→ **What to produce**
Please quote exactly the lines below from the line containing "3. Repetitive wrist" to the line containing "### The First Symptoms", both lines included, and nothing else.

+++ Provided data

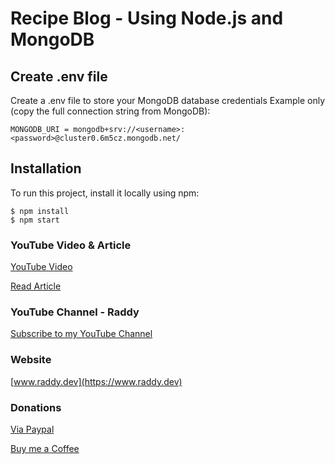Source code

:# Recipe Blog - Using Node.js and MongoDB

## Create .env file
Create a .env file to store your MongoDB database credentials
Example only (copy the full connection string from MongoDB):
```
MONGODB_URI = mongodb+srv://<username>:<password>@cluster0.6m5cz.mongodb.net/
```

## Installation
To run this project, install it locally using npm:

```
$ npm install
$ npm start
```


### YouTube Video & Article

[YouTube Video](https://youtu.be/OEdPH4fV7vY)

[Read Article](https://raddy.dev/blog/how-to-build-a-recipe-blog-using-node-js-and-mongodb-express-ejs-mongoose-crud/)

### YouTube Channel - Raddy

[Subscribe to my YouTube Channel](https://www.youtube.com/channel/UCvXscyQ0cLzPZeNOeXI45Sw?sub_confirmation=1)

### Website
[www.raddy.dev](https://www.raddy.dev)

### Donations
[Via Paypal](https://www.paypal.com/donate/?hosted_button_id=YUH7JRDUN5QEY)

[Buy me a Coffee](https://www.buymeacoffee.com/RaddyTheBrand)
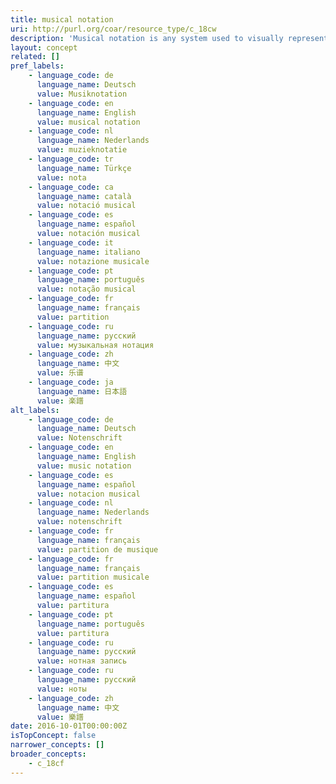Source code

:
 ```yaml
---
title: musical notation
uri: http://purl.org/coar/resource_type/c_18cw
description: 'Musical notation is any system used to visually represent aurally perceived music through the use of written symbols, including ancient or modern musical symbols. [Source: https://en.wikipedia.org/wiki/Musical_notation]'
layout: concept
related: []
pref_labels:
    - language_code: de
      language_name: Deutsch
      value: Musiknotation
    - language_code: en
      language_name: English
      value: musical notation
    - language_code: nl
      language_name: Nederlands
      value: muzieknotatie
    - language_code: tr
      language_name: Türkçe
      value: nota
    - language_code: ca
      language_name: català
      value: notació musical
    - language_code: es
      language_name: español
      value: notación musical
    - language_code: it
      language_name: italiano
      value: notazione musicale
    - language_code: pt
      language_name: português
      value: notação musical
    - language_code: fr
      language_name: français
      value: partition
    - language_code: ru
      language_name: русский
      value: музыкальная нотация
    - language_code: zh
      language_name: 中文
      value: 乐谱
    - language_code: ja
      language_name: 日本語
      value: 楽譜
alt_labels:
    - language_code: de
      language_name: Deutsch
      value: Notenschrift
    - language_code: en
      language_name: English
      value: music notation
    - language_code: es
      language_name: español
      value: notacion musical
    - language_code: nl
      language_name: Nederlands
      value: notenschrift
    - language_code: fr
      language_name: français
      value: partition de musique
    - language_code: fr
      language_name: français
      value: partition musicale
    - language_code: es
      language_name: español
      value: partitura
    - language_code: pt
      language_name: português
      value: partitura
    - language_code: ru
      language_name: русский
      value: нотная запись
    - language_code: ru
      language_name: русский
      value: ноты
    - language_code: zh
      language_name: 中文
      value: 樂譜
date: 2016-10-01T00:00:00Z
isTopConcept: false
narrower_concepts: []
broader_concepts:
    - c_18cf
---
```


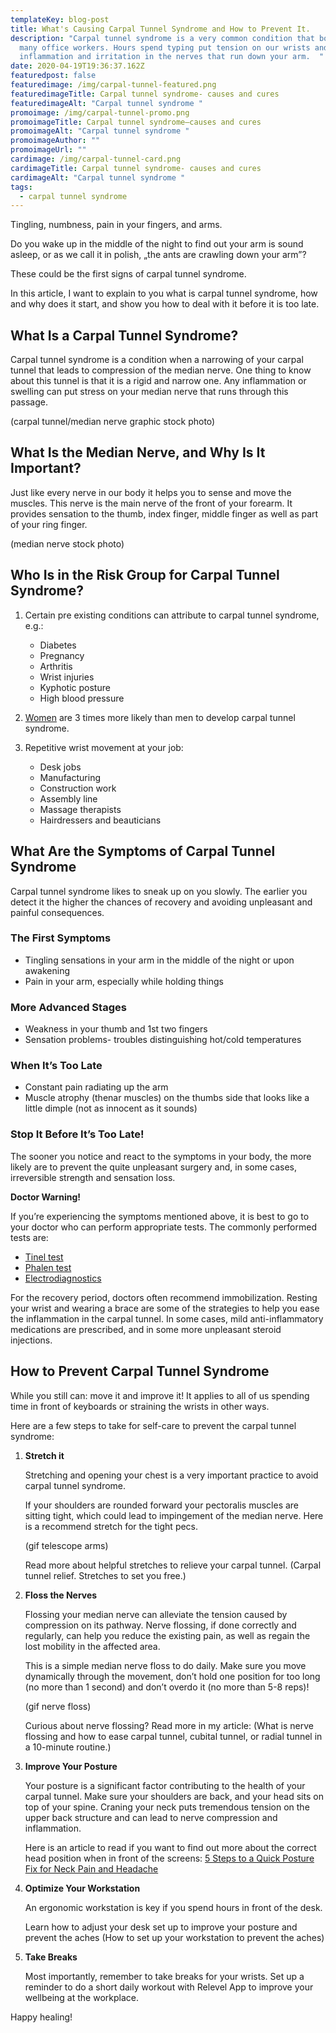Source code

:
```yaml
---
templateKey: blog-post
title: What's Causing Carpal Tunnel Syndrome and How to Prevent It.
description: "Carpal tunnel syndrome is a very common condition that bothers
  many office workers. Hours spend typing put tension on our wrists and lead to
  inflammation and irritation in the nerves that run down your arm.  "
date: 2020-04-19T19:36:37.162Z
featuredpost: false
featuredimage: /img/carpal-tunnel-featured.png
featuredimageTitle: Carpal tunnel syndrome- causes and cures
featuredimageAlt: "Carpal tunnel syndrome "
promoimage: /img/carpal-tunnel-promo.png
promoimageTitle: Carpal tunnel syndrome–causes and cures
promoimageAlt: "Carpal tunnel syndrome "
promoimageAuthor: ""
promoimageUrl: ""
cardimage: /img/carpal-tunnel-card.png
cardimageTitle: Carpal tunnel syndrome- causes and cures
cardimageAlt: "Carpal tunnel syndrome "
tags:
  - carpal tunnel syndrome
---
```

Tingling, numbness, pain in your fingers, and arms.

Do you wake up in the middle of the night to find out your arm is sound asleep, or as we call it in polish, „the ants are crawling down your arm”?

These could be the first signs of carpal tunnel syndrome.

In this article, I want to explain to you what is carpal tunnel syndrome, how and why does it start, and show you how to deal with it before it is too late.

## What Is a Carpal Tunnel Syndrome?

Carpal tunnel syndrome is a condition when a narrowing of your carpal tunnel that leads to compression of the median nerve. One thing to know about this tunnel is that it is a rigid and narrow one. Any inflammation or swelling can put stress on your median nerve that runs through this passage.

(carpal tunnel/median nerve graphic stock photo)

## What Is the Median Nerve, and Why Is It Important?

Just like every nerve in our body it helps you to sense and move the muscles. This nerve is the main nerve of the front of your forearm. It provides sensation to the thumb, index finger, middle finger as well as part of your ring finger.

(median nerve stock photo)

## Who Is in the Risk Group for Carpal Tunnel Syndrome?

1. Certain pre existing conditions can attribute to carpal tunnel syndrome, e.g.:

   * Diabetes
   * Pregnancy
   * Arthritis
   * Wrist injuries
   * Kyphotic posture
   * High blood pressure
2. [Women](https://www.ninds.nih.gov/Disorders/Patient-Caregiver-Education/Fact-Sheets/Carpal-Tunnel-Syndrome-Fact-Sheet) are 3 times more likely than men to develop carpal tunnel syndrome.
3. Repetitive wrist movement at your job:

   * Desk jobs
   * Manufacturing
   * Construction work
   * Assembly line
   * Massage therapists
   * Hairdressers and beauticians

## What Are the Symptoms of Carpal Tunnel Syndrome

Carpal tunnel syndrome likes to sneak up on you slowly. The earlier you detect it the higher the chances of recovery and avoiding unpleasant and painful consequences.

### The First Symptoms

* Tingling sensations in your arm in the middle of the night or upon awakening
* Pain in your arm, especially while holding things

### More Advanced Stages

* Weakness in your thumb and 1st two fingers
* Sensation problems- troubles distinguishing hot/cold temperatures

### When It’s Too Late

* Constant pain radiating up the arm
* Muscle atrophy (thenar muscles) on the thumbs side that looks like a little dimple (not as innocent as it sounds)

### Stop It Before It’s Too Late!

The sooner you notice and react to the symptoms in your body, the more likely are to prevent the quite unpleasant surgery and, in some cases, irreversible strength and sensation loss.

**Doctor Warning!**

If you’re experiencing the symptoms mentioned above, it is best to go to your doctor who can perform appropriate tests. The commonly performed tests are:

* [Tinel test](https://www.healthline.com/health/tinels-sign#test)
* [Phalen test](https://www.physio-pedia.com/Phalen%E2%80%99s_Test)
* [Electrodiagnostics](https://www.hss.edu/conditions_emg-testing-a-patient-guide.asp)

For the recovery period, doctors often recommend immobilization. Resting your wrist and wearing a brace are some of the strategies to help you ease the inflammation in the carpal tunnel. In some cases, mild anti-inflammatory medications are prescribed, and in some more unpleasant steroid injections.

## How to Prevent Carpal Tunnel Syndrome

While you still can: move it and improve it! It applies to all of us spending time in front of keyboards or straining the wrists in other ways.

Here are a few steps to take for self-care to prevent the carpal tunnel syndrome:

1. **Stretch it**

   Stretching and opening your chest is a very important practice to avoid carpal tunnel syndrome.

   If your shoulders are rounded forward your pectoralis muscles are sitting tight, which could lead to impingement of the median nerve. Here is a recommend stretch for the tight pecs.

   (gif telescope arms)

   Read more about helpful stretches to relieve your carpal tunnel. (Carpal tunnel relief. Stretches to set you free.)
2. **Floss the Nerves**

   Flossing your median nerve can alleviate the tension caused by compression on its pathway. Nerve flossing, if done correctly and regularly, can help you reduce the existing pain, as well as regain the lost mobility in the affected area. 

   This is a simple median nerve floss to do daily. Make sure you move dynamically through the movement, don’t hold one position for too long (no more than 1 second) and don’t overdo it (no more than 5-8 reps)!

   (gif nerve floss)

   Curious about nerve flossing? Read more in my article: (What is nerve flossing and how to ease carpal tunnel, cubital tunnel, or radial tunnel in a 10-minute routine.)
3. **Improve Your Posture**

   Your posture is a significant factor contributing to the health of your carpal tunnel. Make sure your shoulders are back, and your head sits on top of your spine. Craning your neck puts tremendous tension on the upper back structure and can lead to nerve compression and inflammation.

   Here is an article to read if you want to find out more about the correct head position when in front of the screens: [5 Steps to a Quick Posture Fix for Neck Pain and Headache](https://www.relevelapp.com/blog/5-steps-to-a-quick-posture-fix-for-neck-pain-and-headache/)
4. **Optimize Your Workstation**

   An ergonomic workstation is key if you spend hours in front of the desk.

   Learn how to adjust your desk set up to improve your posture and prevent the aches (How to set up your workstation to prevent the aches)
5. **Take Breaks**

   Most importantly, remember to take breaks for your wrists. Set up a reminder to do a short daily workout with Relevel App to improve your wellbeing at the workplace.

Happy healing!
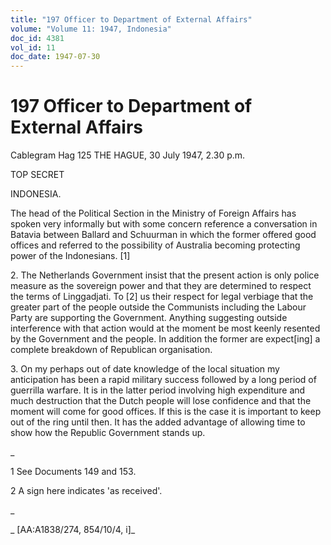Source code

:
 ```yaml
---
title: "197 Officer to Department of External Affairs"
volume: "Volume 11: 1947, Indonesia"
doc_id: 4381
vol_id: 11
doc_date: 1947-07-30
---
```


# 197 Officer to Department of External Affairs

Cablegram Hag 125 THE HAGUE, 30 July 1947, 2.30 p.m.

TOP SECRET

INDONESIA.

The head of the Political Section in the Ministry of Foreign Affairs has spoken very informally but with some concern reference a conversation in Batavia between Ballard and Schuurman in which the former offered good offices and referred to the possibility of Australia becoming protecting power of the Indonesians. [1]

2\. The Netherlands Government insist that the present action is only police measure as the sovereign power and that they are determined to respect the terms of Linggadjati. To [2] us their respect for legal verbiage that the greater part of the people outside the Communists including the Labour Party are supporting the Government. Anything suggesting outside interference with that action would at the moment be most keenly resented by the Government and the people. In addition the former are expect[ing] a complete breakdown of Republican organisation.

3\. On my perhaps out of date knowledge of the local situation my anticipation has been a rapid military success followed by a long period of guerrilla warfare. It is in the latter period involving high expenditure and much destruction that the Dutch people will lose confidence and that the moment will come for good offices. If this is the case it is important to keep out of the ring until then. It has the added advantage of allowing time to show how the Republic Government stands up.

_

1 See Documents 149 and 153.

2 A sign here indicates 'as received'.

_

_ [AA:A1838/274, 854/10/4, i]_
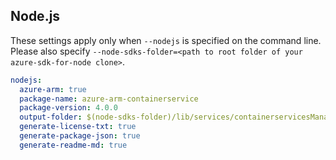 ## Node.js

These settings apply only when `--nodejs` is specified on the command line.
Please also specify `--node-sdks-folder=<path to root folder of your azure-sdk-for-node clone>`.

``` yaml $(nodejs)
nodejs:
  azure-arm: true
  package-name: azure-arm-containerservice
  package-version: 4.0.0
  output-folder: $(node-sdks-folder)/lib/services/containerservicesManagement
  generate-license-txt: true
  generate-package-json: true
  generate-readme-md: true
```
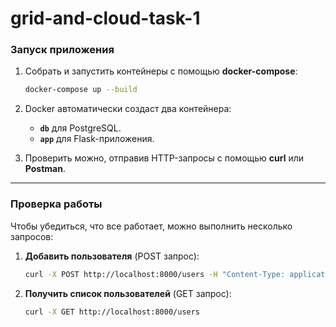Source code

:# grid-and-cloud-task-1

### **Запуск приложения**

1. Собрать и запустить контейнеры с помощью **docker-compose**:
   ```bash
   docker-compose up --build
   ```

2. Docker автоматически создаст два контейнера:
   - **`db`** для PostgreSQL.
   - **`app`** для Flask-приложения.

3. Проверить можно, отправив HTTP-запросы с помощью **curl** или **Postman**.

---

### **Проверка работы**

Чтобы убедиться, что все работает, можно выполнить несколько запросов:

1. **Добавить пользователя** (POST запрос):
   ```bash
   curl -X POST http://localhost:8000/users -H "Content-Type: application/json" -d '{"name": "Alice"}'
   ```

2. **Получить список пользователей** (GET запрос):
   ```bash
   curl -X GET http://localhost:8000/users
   ```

++++++

→ **Output of the exercise**
3. Repetitive wrist movement at your job:

   * Desk jobs
   * Manufacturing
   * Construction work
   * Assembly line
   * Massage therapists
   * Hairdressers and beauticians

## What Are the Symptoms of Carpal Tunnel Syndrome

Carpal tunnel syndrome likes to sneak up on you slowly. The earlier you detect it the higher the chances of recovery and avoiding unpleasant and painful consequences.

### The First Symptoms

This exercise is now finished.